Capital gain need not be pain

map
        The answer is typically a tossup: Which is most resented — estate taxes or capital-gains taxes? Last year's tax cuts went a long way toward trimming estate taxes.

        But a tax-law change enacted in 1997 allows you to trim your capital-gains tax starting in 2006 — but only if you take action now, before April 15, 2002.

        That 1997 tax law created new capital-gains tax rates for investments held more than five years — 8 percent or 18 percent. But in classic confusing form, the IRS created different rules on how to qualify for the lower rates.

        Lower-income people who would owe 8 percent basically don't have to do anything.

        Everyone else needs essentially to pretend they sold and bought back their stock in 2001.

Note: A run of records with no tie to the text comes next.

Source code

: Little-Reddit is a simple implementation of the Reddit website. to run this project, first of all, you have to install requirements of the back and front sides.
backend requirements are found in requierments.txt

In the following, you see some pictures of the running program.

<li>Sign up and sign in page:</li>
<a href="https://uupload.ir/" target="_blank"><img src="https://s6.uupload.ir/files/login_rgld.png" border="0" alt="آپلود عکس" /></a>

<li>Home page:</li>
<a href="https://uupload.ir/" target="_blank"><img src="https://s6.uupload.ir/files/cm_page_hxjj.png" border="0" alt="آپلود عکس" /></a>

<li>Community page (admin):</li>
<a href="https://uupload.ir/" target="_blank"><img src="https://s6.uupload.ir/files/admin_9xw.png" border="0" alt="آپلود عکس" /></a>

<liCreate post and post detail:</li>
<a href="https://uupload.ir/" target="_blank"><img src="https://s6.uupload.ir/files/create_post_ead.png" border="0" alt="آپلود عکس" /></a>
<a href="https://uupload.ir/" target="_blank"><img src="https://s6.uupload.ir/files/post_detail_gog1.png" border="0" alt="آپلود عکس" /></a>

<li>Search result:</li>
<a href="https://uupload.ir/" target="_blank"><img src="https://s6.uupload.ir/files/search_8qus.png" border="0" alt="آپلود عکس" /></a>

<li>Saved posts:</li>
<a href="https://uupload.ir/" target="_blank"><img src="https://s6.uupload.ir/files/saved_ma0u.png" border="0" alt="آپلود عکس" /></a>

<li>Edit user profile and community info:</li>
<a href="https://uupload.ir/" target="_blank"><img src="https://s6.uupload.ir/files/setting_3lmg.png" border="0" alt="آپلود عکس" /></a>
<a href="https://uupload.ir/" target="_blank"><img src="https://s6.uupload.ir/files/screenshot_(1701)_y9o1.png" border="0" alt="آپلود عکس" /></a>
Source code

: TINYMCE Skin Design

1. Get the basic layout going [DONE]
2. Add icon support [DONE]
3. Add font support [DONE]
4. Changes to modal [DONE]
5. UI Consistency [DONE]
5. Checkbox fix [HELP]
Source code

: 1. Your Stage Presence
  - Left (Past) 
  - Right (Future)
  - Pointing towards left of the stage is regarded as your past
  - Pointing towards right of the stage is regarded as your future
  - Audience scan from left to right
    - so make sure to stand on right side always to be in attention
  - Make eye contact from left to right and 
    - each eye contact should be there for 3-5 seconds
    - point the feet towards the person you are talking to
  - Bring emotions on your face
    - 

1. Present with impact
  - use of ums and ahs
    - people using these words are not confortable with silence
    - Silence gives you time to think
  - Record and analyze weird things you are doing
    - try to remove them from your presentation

        That means they'll claim their gain so far on their 2001 taxes, pay the 20 percent now, then only be liable for 18-percent tax on gains earned after 2006.
       

New category

        Until now, the IRS has defined only short-term and long-term capital gains. If you sold an investment for more than what you paid, you would owe tax on the gain. How much depended on your income bracket and holding period.

        Short-term gains — those on investments held less than 12 months — are taxable at normal marginal income rates, such as 15, 27, 30 or 35 percent.

        Long-term gains — those on investments held more than 12 months — were taxed at 10 percent for those in the 15-percent tax bracket, 20 percent for everyone else. Long-term rates are always lower than short-term or ordinary income rates.

        But starting last year, a third category was added: Five-year gains. People who otherwise would have owed 10 percent on gains from investments held more than five years owed 8 percent.

        But those in the higher brackets won't be able to take advantage of the lower 18-percent rate until 2006, and then only on new stock purchases.

        And the clock didn't automatically reset on stocks already owned.
       

An advantage

        But there is an upside. Confusing, but beneficial. You pretend a stock you already own is a new purchase by filling out a Schedule D for 2001.

        On that Schedule D, you would pretend to have sold and repurchased on Jan. 2, 2001, the first trading day of last year.

        Say you bought 1,000 shares of Procter & Gamble in 1995 for $40 a share. Not accounting for commissions or fees, you spent $40,000. Even after P&G troubles the year before, the stock closed at $78.50 Jan. 2, 2001, and your investment would be worth $78,500.

        On that Schedule D you file this month, then, you would claim a gain of $38,500 and have to pay capital gains tax of $7,700.

        That's a big tax bite, granted. But if you plan on holding onto the stock for at least another five years, and the stock rises at about 10 percent each year, and then you sell, you'd owe $17,285.

        But if you make the “deemed sale” now, you'll save almost $1,000 in oh-so-hated capital-gains tax.